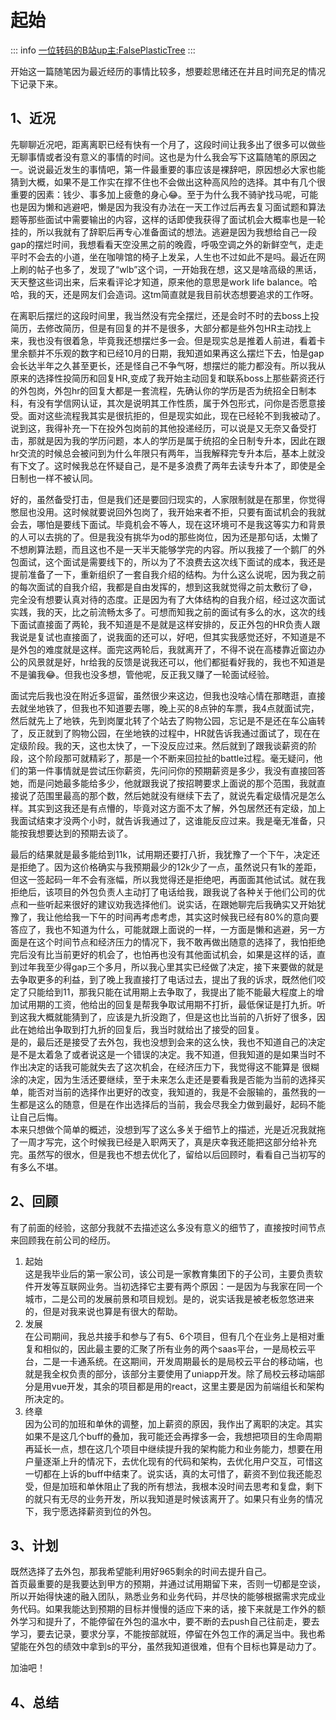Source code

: # 起始

::: info
[一位转码的B站up主:FalsePlasticTree](https://space.bilibili.com/431873704/channel/seriesdetail?sid=2830099)
:::

开始这一篇随笔因为最近经历的事情比较多，想要趁思绪还在并且时间充足的情况下记录下来。

## 1、近况

先聊聊近况吧，距离离职已经有快有一个月了，这段时间让我多出了很多可以做些无聊事情或者没有意义的事情的时间。这也是为什么我会写下这篇随笔的原因之一。说说最近发生的事情吧，第一件最重要的事应该是裸辞吧，原因想必大家也能猜到大概，如果不是工作实在撑不住也不会做出这种高风险的选择。其中有几个很重要的因素：钱少、事多加上疲惫的身心😂。至于为什么我不骑驴找马呢，可能也是因为懒和逃避吧，懒是因为我没有办法在一天工作过后再去复习面试题和算法题等那些面试中需要输出的内容，这样的话即使我获得了面试机会大概率也是一轮挂的，所以我就有了辞职后再专心准备面试的想法。逃避是因为我想给自己一段gap的摆烂时间，我想看看天空没黑之前的晚霞，呼吸空调之外的新鲜空气，走走平时不会去的小道，坐在咖啡馆的椅子上发呆，人生也不过如此不是吗。最近在网上刷的帖子也多了，发现了“wlb”这个词，一开始我在想，这又是啥高级的黑话，天天整这些词出来，后来看评论才知道，原来他的意思是work life balance。哈哈，我的天，还是网友们会造词。这tm简直就是我目前状态想要追求的工作呀。

在离职后摆烂的这段时间里，我当然没有完全摆烂，还是会时不时的去boss上投简历，去修改简历，但是有回复的并不是很多，大部分都是些外包HR主动找上来，我也没有很着急，毕竟我还想摆烂多一会。但是现实总是推着人前进，看着卡里余额并不乐观的数字和已经10月的日期，我知道如果再这么摆烂下去，怕是gap会长达半年之久甚至更长，还是怪自己不争气呀，想摆烂的能力都没有。所以我从原来的选择性投简历和回复HR,变成了我开始主动回复和联系boss上那些薪资还行的外包岗，外包hr的回复大都是一套流程，先确认你的学历是否为统招全日制本科，有没有学信网认证，其次是说明其工作性质，属于外包形式，问你是否愿意接受。面对这些流程我其实是很抗拒的，但是现实如此，现在已经轮不到我被动了。说到这，我得补充一下在投外包岗前的其他投递经历，可以说是又无奈又备受打击，那就是因为我的学历问题，本人的学历是属于统招的全日制专升本，因此在跟hr交流的时候总会被问到为什么年限只有两年，当我解释完专升本后，基本上就没有下文了。这时候我总在怀疑自己，是不是多浪费了两年去读专升本了，即使是全日制也一样不被认同。

好的，虽然备受打击，但是我们还是要回归现实的，人家限制就是在那里，你觉得憋屈也没用。这时候就要说回外包岗了，我开始来者不拒，只要有面试机会的我就会去，哪怕是要线下面试。毕竟机会不等人，现在这环境可不是我这等实力和背景的人可以去挑的了。但是我没有挑华为od的那些岗位，因为还是那句话，太懒了不想刷算法题，而且这也不是一天半天能够学完的内容。所以我接了一个鹅厂的外包面试，这个面试是需要线下的，所以为了不浪费去这次线下面试的成本，我还是提前准备了一下，重新组织了一套自我介绍的结构。为什么这么说呢，因为我之前的每次面试的自我介绍，我都是自由发挥的，想到这我就觉得之前太敷衍了😅，完全没有想要认真对待的态度。正是因为有了大体结构的自我介绍，经过这次面试实践，我的天，比之前流畅太多了。可想而知我之前的面试有多么的水，这次的线下面试直接面了两轮，我不知道是不是就是这样安排的，反正外包的HR负责人跟我说是复试也直接面了，说我面的还可以，好吧，但其实我感觉还好，不知道是不是外包的难度就是这样。面完这两轮后，我就离开了，不得不说在高楼靠近窗边办公的风景就是好，hr给我的反馈是说我还可以，他们都挺看好我的，我也不知道是不是骗我😂。但我也没多想，管他呢，反正我又赚了一轮面试经验。

面试完后我也没在附近多逗留，虽然很少来这边，但我也没啥心情在那瞎逛，直接去就坐地铁了，但我也不知道要去哪，晚上买的8点钟的车票，我4点就面试完，然后就先上了地铁，先到岗厦北转了个站去了购物公园，忘记是不是还在车公庙转了，反正就到了购物公园，在坐地铁的过程中，HR就告诉我通过面试了，现在在定级阶段。我的天，这也太快了，一下没反应过来。然后就到了跟我谈薪资的阶段，这个阶段那可就精彩了，那是一个不断来回拉扯的battle过程。毫无疑问，他们的第一件事情就是尝试压你薪资，先问问你的预期薪资是多少，我没有直接回答她，而是问她最多能给多少，他就跟我说了按招聘要求上面说的那个范围，我就直接说了范围里最高的那个数，然后她就没有继续下去了，就说先看定级情况是怎么样。其实到这我还是有点懵的，毕竟对这方面不太了解，外包居然还有定级，加上我面试结束才没两个小时，就告诉我通过了，这谁能反应过来。我是毫无准备，只能按我想要达到的预期去谈了。

最后的结果就是最多能给到11k，试用期还要打八折，我犹豫了一个下午，决定还是拒绝了。因为这价格确实与我预期最少的12k少了一点，虽然说只有1k的差距，但这一签起码一年不会有涨幅，所以我觉得还是拒绝吧，再面面其他试试。就在我拒绝后，该项目的外包负责人主动打了电话给我，跟我说了各种关于他们公司的优点和一些听起来很好的建议劝我选择他们。说实话，在跟她聊完后我确实又开始犹豫了，我让他给我一下午的时间再考虑考虑，其实这时候我已经有80%的意向要答应了，我也不知道为什么，可能就跟上面说的一样，一方面是懒和逃避，另一方面是在这个时间节点和经济压力的情况下，我不敢再做出随意的选择了，我怕拒绝完后没有比当前更好的机会了，也怕再也没有其他面试机会，如果是这样的话，直到过年我至少得gap三个多月，所以我心里其实已经做了决定，接下来要做的就是去争取更多的利益，到了晚上我直接打了电话过去，提出了我的诉求，既然他们咬定了只能给到11，那我只能在试用期上去争取了，我提出了能不能最大程度上的增加试用期的工资，他给出的回复是帮我争取试用期不打折，最低保证是打九折。听到这我大概就能猜到了，应该是九折没跑了，但是这也比当前的八折好了很多，因此在她给出争取到打九折的回复后，我当时就给出了接受的回复。  
是的，最后还是接受了去外包，我也没想到会来的这么快，我也不知道自己的决定是不是太着急了或者说这是一个错误的决定。我不知道，但我知道的是如果当时不作出决定的话我可能就失去了这次机会，在经济压力下，我觉得这不能算是
很糊涂的决定，因为生活还要继续，至于未来怎么走还是要看我是否能为当前的选择买单，能否对当前的选择作出更好的改变，我知道的，我是不会服输的，虽然我的一生都是这么的随意，但是在作出选择后的当前，我会尽我全力做到最好，起码不能让自己后悔。  
本来只想做个简单的概述，没想到写了这么多关于细节上的描述，光是近况我就拖了一周才写完，这个时候我已经是入职两天了，真是庆幸我还能把这部分给补充完。虽然写的很水，但是我也不想去优化了，留给以后回顾时，看看自己当初写的有多么不堪。

## 2、回顾

有了前面的经验，这部分我就不去描述这么多没有意义的细节了，直接按时间节点来回顾我在前公司的经历。

1. 起始  
   这是我毕业后的第一家公司，该公司是一家教育集团下的子公司，主要负责软件开发等互联网业务。当初选择它主要有两个原因：一是因为与我家在同一个城市，二是公司的发展前景和项目规划。是的，说实话我是被老板忽悠进来的，但是对我来说也算是有很大的帮助。
2. 发展  
   在公司期间，我总共接手和参与了有5、6个项目，但有几个在业务上是相对重复和相似的，因此最主要的汇聚了所有业务的两个saas平台，一是局校云平台，二是一卡通系统。在这期间，开发周期最长的是局校云平台的移动端，也就是我全权负责的部分，该部分主要使用了uniapp开发。除了局校云移动端部分是用vue开发，其余的项目都是用的react，这里主要是因为前端组长和架构所决定的。
3. 终章  
   因为公司的加班和单休的调整，加上薪资的原因，我作出了离职的决定。其实如果不是这几个buff的叠加，我可能还会再撑多一会，我想把项目的生命周期再延长一点，想在这几个项目中继续提升我的架构能力和业务能力，想要在用户量逐渐上升的情况下，去优化现有的代码和架构，去优化用户交互，可惜这一切都在上诉的buff中结束了。说实话，真的太可惜了，薪资不到位我还能忍受，但是加班和单休阻止了我的所有想法，我根本没时间去思考和复盘，剩下的就只有无尽的业务开发，所以我知道是时候该离开了。如果只有业务的情况下，我宁愿选择薪资到位的外包。

## 3、计划

既然选择了去外包，那我希望能利用好965剩余的时间去提升自己。  
首页最重要的是我要达到甲方的预期，并通过试用期留下来，否则一切都是空谈，所以开始得快速的融入团队，熟悉业务和业务代码，并尽快的能够根据需求完成业务代码。如果我能达到预期的目标并慢慢的适应下来的话，接下来就是工作外的额外学习和提升了，不能停留在外包的温水中，要不断的去push自己往前走，要去学习，要去记录，要求分享，不能按部就班，停留在外包工作的满足当中。我也希望能在外包的绩效中拿到s的平分，虽然我知道很难，但有个目标也算是动力了。

加油吧！

## 4、总结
_____
Send back, unchanged, every line of the records from the one with "本来只想做个简单的概述，没想" through the last.

EXERCISE RESPONSE:
本来只想做个简单的概述，没想到写了这么多关于细节上的描述，光是近况我就拖了一周才写完，这个时候我已经是入职两天了，真是庆幸我还能把这部分给补充完。虽然写的很水，但是我也不想去优化了，留给以后回顾时，看看自己当初写的有多么不堪。

## 2、回顾

有了前面的经验，这部分我就不去描述这么多没有意义的细节了，直接按时间节点来回顾我在前公司的经历。

1. 起始  
   这是我毕业后的第一家公司，该公司是一家教育集团下的子公司，主要负责软件开发等互联网业务。当初选择它主要有两个原因：一是因为与我家在同一个城市，二是公司的发展前景和项目规划。是的，说实话我是被老板忽悠进来的，但是对我来说也算是有很大的帮助。
2. 发展  
   在公司期间，我总共接手和参与了有5、6个项目，但有几个在业务上是相对重复和相似的，因此最主要的汇聚了所有业务的两个saas平台，一是局校云平台，二是一卡通系统。在这期间，开发周期最长的是局校云平台的移动端，也就是我全权负责的部分，该部分主要使用了uniapp开发。除了局校云移动端部分是用vue开发，其余的项目都是用的react，这里主要是因为前端组长和架构所决定的。
3. 终章  
   因为公司的加班和单休的调整，加上薪资的原因，我作出了离职的决定。其实如果不是这几个buff的叠加，我可能还会再撑多一会，我想把项目的生命周期再延长一点，想在这几个项目中继续提升我的架构能力和业务能力，想要在用户量逐渐上升的情况下，去优化现有的代码和架构，去优化用户交互，可惜这一切都在上诉的buff中结束了。说实话，真的太可惜了，薪资不到位我还能忍受，但是加班和单休阻止了我的所有想法，我根本没时间去思考和复盘，剩下的就只有无尽的业务开发，所以我知道是时候该离开了。如果只有业务的情况下，我宁愿选择薪资到位的外包。

## 3、计划

既然选择了去外包，那我希望能利用好965剩余的时间去提升自己。  
首页最重要的是我要达到甲方的预期，并通过试用期留下来，否则一切都是空谈，所以开始得快速的融入团队，熟悉业务和业务代码，并尽快的能够根据需求完成业务代码。如果我能达到预期的目标并慢慢的适应下来的话，接下来就是工作外的额外学习和提升了，不能停留在外包的温水中，要不断的去push自己往前走，要去学习，要去记录，要求分享，不能按部就班，停留在外包工作的满足当中。我也希望能在外包的绩效中拿到s的平分，虽然我知道很难，但有个目标也算是动力了。

加油吧！

## 4、总结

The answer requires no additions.